TH-AB-205-7 (Thursday, August 3, 2017) 7:30 AM - 9:30 AM Room: 205


Purpose: Demonstrate no-motion low-mAs kV x-ray digital electron beam tomosynthesis system, capable of tracking lung cancer lesions with respiratory motion, as a subsystem attached to MV linac treatment systems at moderate costs with minimal disruption of standard clinical treatments.

Methods: A TumoTrak™ “U” shaped vacuum chamber was constructed with 19 tungsten anodes, spread uniformly over 3 sides of a 30 cm x 30 cm square, each attached to a cylindrical copper heat sink cooled by flowing water. A beam from an electron gun was steered and focused onto each of the 19 anodes in a predetermined sequence by a series of dipole, quadrupole and solenoid magnets. The projection image was captured by a Varex PaxScan 4030X, an amorphous Si, TFT-switched digital flat panel x-ray imager with 0.194 mm pixels laid out in 1576 rows by 2048 columns. Several phantoms were imaged, including an anthropomorphic chest phantom with 3 separate small simulated lung cancer lesions.

Results: An 80kVp and <60 mA electron beam was focused to sequentially dwell on each focal spot for 7 ms, for <0.4 mAs exposures that totaled <8 mAs for all 19 focal spots (i.e., no gantry motion).
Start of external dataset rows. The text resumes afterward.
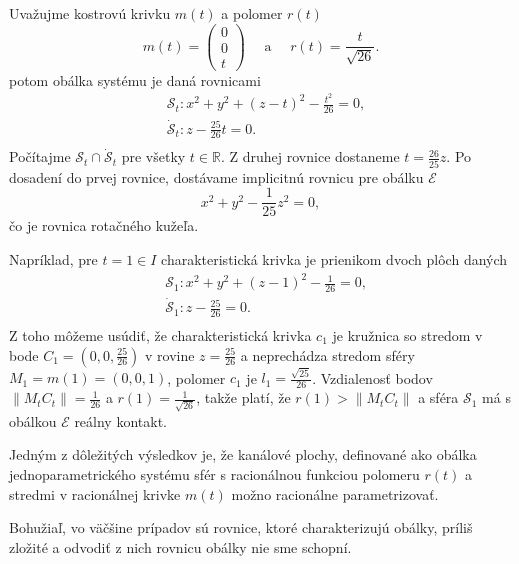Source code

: \begin{example}
Uvažujme kostrovú krivku $m(t)$ a polomer $r(t)$
$$ 
m(t) = \begin{pmatrix} 0 \\ 0 \\ t \end{pmatrix} \quad \text{ a } \quad r(t) = \frac{t}{\sqrt{26}}.
$$
potom obálka systému je daná rovnicami
\begin{align*}
&\mathcal{S}_t \colon x^2 + y^2 + (z - t)^2 - \frac{t^2}{26} = 0, \\
&\mathcal{\dot{S}}_t \colon z - \frac{25}{26}t = 0. \\
\end{align*}
Počítajme $ \mathcal{S}_t \cap \mathcal{\dot{S}}_t $ pre všetky $t \in \mathbb{R}.$ Z druhej rovnice dostaneme $t = \frac{26}{25}z$. Po dosadení do prvej rovnice, dostávame implicitnú rovnicu pre obálku $\mathcal{E}$
$$
x^2 + y^2 - \frac{1}{25}z^2 = 0,
$$
čo je rovnica rotačného kužeľa.

Napríklad, pre $t = 1 \in I$ charakteristická krivka je prienikom dvoch plôch daných
\begin{align*}
&\mathcal{S}_1 \colon x^2 + y^2 + (z - 1)^2 - \frac{1}{26} = 0, \\
&\mathcal{\dot{S}}_1 \colon z - \frac{25}{26} = 0. \\
\end{align*}
Z toho môžeme usúdiť, že charakteristická krivka $c_1$ je kružnica so stredom v bode $C_1 = (0, 0, \frac{25}{26})$ v rovine $z = \frac{25}{26}$ a neprechádza stredom sféry $M_1 = m(1) = (0,0,1)$, polomer $c_1$ je $l_{1} = \frac{\sqrt{25}}{26}$. Vzdialenosť bodov $ \|M_tC_t\| = \frac{1}{26}$ a $r(1)= \frac{1}{\sqrt{26}}$, takže platí, že $r(1) > \|M_tC_t\|$ a sféra $\mathcal{S}_1$ má s obálkou $\mathcal{E}$ reálny kontakt.
\end{example}

Jedným z dôležitých výsledkov je, že kanálové plochy, definované ako obálka jednoparametrického systému sfér s racionálnou funkciou polomeru $r(t)$ a stredmi v racionálnej krivke $m(t)$ možno racionálne parametrizovať. \cite{Pet97}

Bohužiaľ, vo väčšine prípadov sú rovnice, ktoré charakterizujú obálky, príliš zložité a odvodiť z nich rovnicu obálky nie sme schopní.

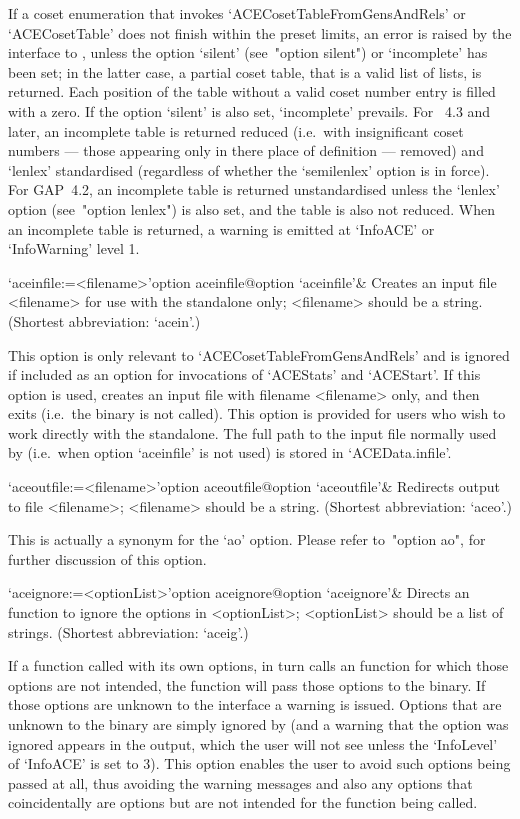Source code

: If a coset enumeration that invokes `ACECosetTableFromGensAndRels'  or
`ACECosetTable' does not finish within the preset limits, an error  is
raised  by  the  interface  to  {\GAP},  unless  the  option  `silent'
(see~"option silent") or `incomplete' has  been  set;  in  the  latter
case, a partial coset table, that is a valid {\GAP} list of lists,  is
returned. Each position of the table  without  a  valid  coset  number
entry is filled with a zero. If  the  option  `silent'  is  also  set,
`incomplete' prevails. For {\GAP}~4.3 and later, an  incomplete  table
is returned reduced (i.e.~with insignificant coset numbers  ---  those
appearing only in there place of definition --- removed) and  `lenlex'
standardised (regardless of whether  the  `semilenlex'  option  is  in
force). For GAP~4.2, an incomplete table  is  returned  unstandardised
unless the `lenlex' option (see~"option lenlex") is also set, and  the
table is also not reduced. When an incomplete  table  is  returned,  a
warning is emitted at `InfoACE' or `InfoWarning' level 1.

\>`aceinfile:=<filename>'{option aceinfile}@{option `aceinfile'}&
Creates an {\ACE} input file <filename> for use  with  the  standalone
only; <filename> should be a string. (Shortest abbreviation: `acein'.)

This option is only relevant to `ACECosetTableFromGensAndRels' and  is
ignored if included as an option for  invocations  of  `ACEStats'  and
`ACEStart'. If this option is used, {\GAP} creates an input file  with
filename <filename> only, and then exits (i.e.~the  {\ACE}  binary  is
not called). This option is  provided  for  users  who  wish  to  work
directly with the {\ACE} standalone. The full path to the  input  file
normally used by {\ACE} (i.e.~when option `aceinfile' is not used)  is
stored in `ACEData.infile'.


\>`aceoutfile:=<filename>'{option aceoutfile}@{option `aceoutfile'}&
Redirects {\ACE} output to file <filename>;  <filename>  should  be  a
string. (Shortest abbreviation: `aceo'.)

This  is  actually  a  synonym  for  the  `ao'  option.  Please  refer
to~"option ao", for further discussion of this option.

\>`aceignore:=<optionList>'{option aceignore}@{option `aceignore'}&
Directs an {\ACE} function to  ignore  the  options  in  <optionList>;
<optionList> should be a list of strings.
(Shortest abbreviation: `aceig'.)

If a function called with its own options, in  turn  calls  an  {\ACE}
function for which those options are not intended, the {\ACE} function
will pass those options to the {\ACE} binary.  If  those  options  are
unknown to the {\ACE} interface a warning is issued. Options that  are
unknown to the {\ACE} binary are  simply  ignored  by  {\ACE}  (and  a
warning that the option was ignored  appears  in  the  {\ACE}  output,
which the user will not see unless the `InfoLevel' of `InfoACE' is set
to 3). This option enables the user to avoid such options being passed
at all, thus avoiding the warning messages and also any  options  that
coincidentally are {\ACE} options but are not intended for the  {\ACE}
function being called.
The resulting 19 projection images were reconstructed using SIRT-type reconstruction regularized by total variation (TV). At beam’s-eye-view, the images approached the quality of a 3D cone beam CT slices reconstructed (FDK) from 661 projection images spread uniformly with a 60 s 360° of gantry rotation at 120 kVp and 264 mAs total x-ray exposure.

Conclusion: X-ray tomosynthesis tracking of lung tumors at 2-4 fps rates is possible at 30-60 fps projection image acquisition rates, when both the “U” shaped x-ray tube and the commercial flat panel imager (enabled by 2x2 and 4x4 pixel binning), both become operational at 30-60 fps rates in the near future.